4. The next element 3 appears in the window, so we remove that element and the element to the left, 2,3.

Let’s take a look at how the code works.

Window = set() n = len(s) max_len = 0 for I in range(n): While s[I] in window: Add (s[I]) max_len = Max (len(window),max_len) return max_lenCopy the code

The algorithm’s time complexity is O(n).

Merges two ordered arrays

Problem description

LeetCode 88. Merge two ordered arrays

You are given two non-descending arrays of integers, nums1 and nums2, and two integers, m and n, representing the number of elements in nums1 and nums2, respectively. Please merge nums2 into nums1 so that the merged array is also in non-descending order.
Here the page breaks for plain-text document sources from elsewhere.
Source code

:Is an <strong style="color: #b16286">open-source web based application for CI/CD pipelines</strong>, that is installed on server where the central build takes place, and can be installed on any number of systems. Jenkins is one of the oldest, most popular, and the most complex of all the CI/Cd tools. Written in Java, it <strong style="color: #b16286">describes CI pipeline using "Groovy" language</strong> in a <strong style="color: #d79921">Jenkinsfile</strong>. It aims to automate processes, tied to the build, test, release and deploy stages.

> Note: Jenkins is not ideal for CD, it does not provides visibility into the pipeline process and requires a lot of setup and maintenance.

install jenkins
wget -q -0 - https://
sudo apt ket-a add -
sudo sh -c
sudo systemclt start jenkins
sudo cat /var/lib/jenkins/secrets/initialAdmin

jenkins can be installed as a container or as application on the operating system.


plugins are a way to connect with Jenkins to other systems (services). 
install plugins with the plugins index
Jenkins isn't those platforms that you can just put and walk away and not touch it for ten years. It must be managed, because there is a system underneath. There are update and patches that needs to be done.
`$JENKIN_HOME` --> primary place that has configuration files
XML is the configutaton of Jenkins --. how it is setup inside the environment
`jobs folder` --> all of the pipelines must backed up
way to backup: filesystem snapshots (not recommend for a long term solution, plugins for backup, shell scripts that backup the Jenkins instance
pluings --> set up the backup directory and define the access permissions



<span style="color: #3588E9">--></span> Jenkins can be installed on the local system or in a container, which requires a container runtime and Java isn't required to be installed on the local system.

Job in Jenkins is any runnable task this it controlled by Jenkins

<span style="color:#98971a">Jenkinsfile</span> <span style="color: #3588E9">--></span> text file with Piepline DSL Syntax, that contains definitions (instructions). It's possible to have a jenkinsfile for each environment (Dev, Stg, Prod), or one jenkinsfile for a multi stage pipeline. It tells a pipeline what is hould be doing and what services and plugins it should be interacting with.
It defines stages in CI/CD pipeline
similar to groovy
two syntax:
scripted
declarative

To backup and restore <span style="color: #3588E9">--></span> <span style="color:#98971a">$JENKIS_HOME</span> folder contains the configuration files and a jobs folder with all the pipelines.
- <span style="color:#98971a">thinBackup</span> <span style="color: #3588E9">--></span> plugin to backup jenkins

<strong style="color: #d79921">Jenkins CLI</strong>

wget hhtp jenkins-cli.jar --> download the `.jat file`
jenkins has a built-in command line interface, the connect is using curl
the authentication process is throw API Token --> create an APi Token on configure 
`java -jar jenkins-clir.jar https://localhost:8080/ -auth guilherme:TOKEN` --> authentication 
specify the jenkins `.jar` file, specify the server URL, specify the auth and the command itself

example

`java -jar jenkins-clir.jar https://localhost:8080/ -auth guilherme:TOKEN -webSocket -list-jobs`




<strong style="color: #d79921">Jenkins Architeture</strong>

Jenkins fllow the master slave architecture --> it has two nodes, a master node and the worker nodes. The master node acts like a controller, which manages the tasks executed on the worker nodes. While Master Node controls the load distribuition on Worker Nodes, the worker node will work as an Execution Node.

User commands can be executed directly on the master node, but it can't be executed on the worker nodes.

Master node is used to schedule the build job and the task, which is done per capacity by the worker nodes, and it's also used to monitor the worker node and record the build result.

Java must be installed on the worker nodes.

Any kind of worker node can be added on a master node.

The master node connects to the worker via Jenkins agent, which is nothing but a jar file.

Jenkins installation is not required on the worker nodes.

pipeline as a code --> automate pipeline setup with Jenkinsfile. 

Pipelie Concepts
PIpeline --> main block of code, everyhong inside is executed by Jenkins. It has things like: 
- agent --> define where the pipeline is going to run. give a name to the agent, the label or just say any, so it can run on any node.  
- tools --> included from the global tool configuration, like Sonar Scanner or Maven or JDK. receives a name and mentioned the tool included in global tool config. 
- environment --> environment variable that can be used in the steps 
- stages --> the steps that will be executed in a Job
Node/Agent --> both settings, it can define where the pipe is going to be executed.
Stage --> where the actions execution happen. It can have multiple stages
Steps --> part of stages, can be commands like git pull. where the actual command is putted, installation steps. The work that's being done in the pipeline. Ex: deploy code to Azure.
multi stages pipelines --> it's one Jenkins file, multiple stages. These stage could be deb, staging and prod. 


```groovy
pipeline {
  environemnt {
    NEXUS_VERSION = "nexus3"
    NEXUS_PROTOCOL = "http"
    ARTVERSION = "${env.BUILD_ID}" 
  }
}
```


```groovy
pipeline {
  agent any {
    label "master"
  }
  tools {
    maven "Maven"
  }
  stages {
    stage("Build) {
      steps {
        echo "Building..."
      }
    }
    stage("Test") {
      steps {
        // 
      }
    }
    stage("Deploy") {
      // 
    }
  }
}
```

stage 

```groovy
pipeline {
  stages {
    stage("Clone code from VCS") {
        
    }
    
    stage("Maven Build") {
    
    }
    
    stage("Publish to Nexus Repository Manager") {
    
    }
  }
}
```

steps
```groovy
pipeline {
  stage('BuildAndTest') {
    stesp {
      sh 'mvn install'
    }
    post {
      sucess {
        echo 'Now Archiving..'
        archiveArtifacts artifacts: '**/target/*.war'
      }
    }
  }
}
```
Note: Finally, the merged array should not be returned by the function, but stored in the array nums1. To deal with this, nums1 has an initial length of m + n, where the first m elements represent the elements that should be combined and the last n elements are 0 and should be ignored. Nums2 has a length of n.

Example:

Input: nums1 = [1,2,3,0,0], m = 3, nums2 = [2,5,6], n = 3

Output:,2,2,3,5,6 [1]

Explanation: need to merge [1,2,3] and [2,5,6]. The combined result is [1,2,2,3,5,6].

### Analyze the problem

The simplest and most violent way is to put nums2 in the last n positions of nums1 and sort nums1 directly. We will not repeat it here.

def merge(nums1, m, nums2, n): Nums1 [m:] = nums2 nums1.sort() nums2 = [1,2,3,0,0,0] m = 3 nums2 = [2,5,6] n = 3 print(nums1,m,n)Copy the code

So given that these two arrays are ordered, why don’t we use this condition to optimize our code. So, we can use two Pointers, P1 and p2, to point to the start of each array, compare the size, place the smaller one in the result, and move the pointer back until everything is sorted.

Let’s look at the implementation of the code.

Nums2 def merge (nums1, m, n) : # sorted the temporary storage element sorted = [] (p1, p2 = 0, 0 # not traverse the array while p1 and p2 < m < n: Append (nums1[p2]) p1 += 1 else: sorted. Append (nums2[p2]) p2 += 1 if p1 == m: for x in nums2[p2:]: sorted.append(x) else: for x in nums1[p1:m]: Sorted. Append (x) nums1[:] = sorted nums1 = [1,2,3,0,0,0] m = 3 nums2 = [2,5,6] n = 3Copy the code

We know that the time complexity here is order m plus n, and the space complexity is order m plus n.

To optimize the

With the two-pointer method, we iterate through the array from front to back, and if we use nums1 directly to store the merge result, the elements in nums1 may be overwritten before fetching. So we introduced a temporary variable called sorted to store it. Is there any way to avoid overwriting elements in nums1? If going backwards is not possible, can we go backwards? Since the back half of NUMs1 is empty and can be overwritten directly without affecting the result, the reverse two-pointer method is introduced here.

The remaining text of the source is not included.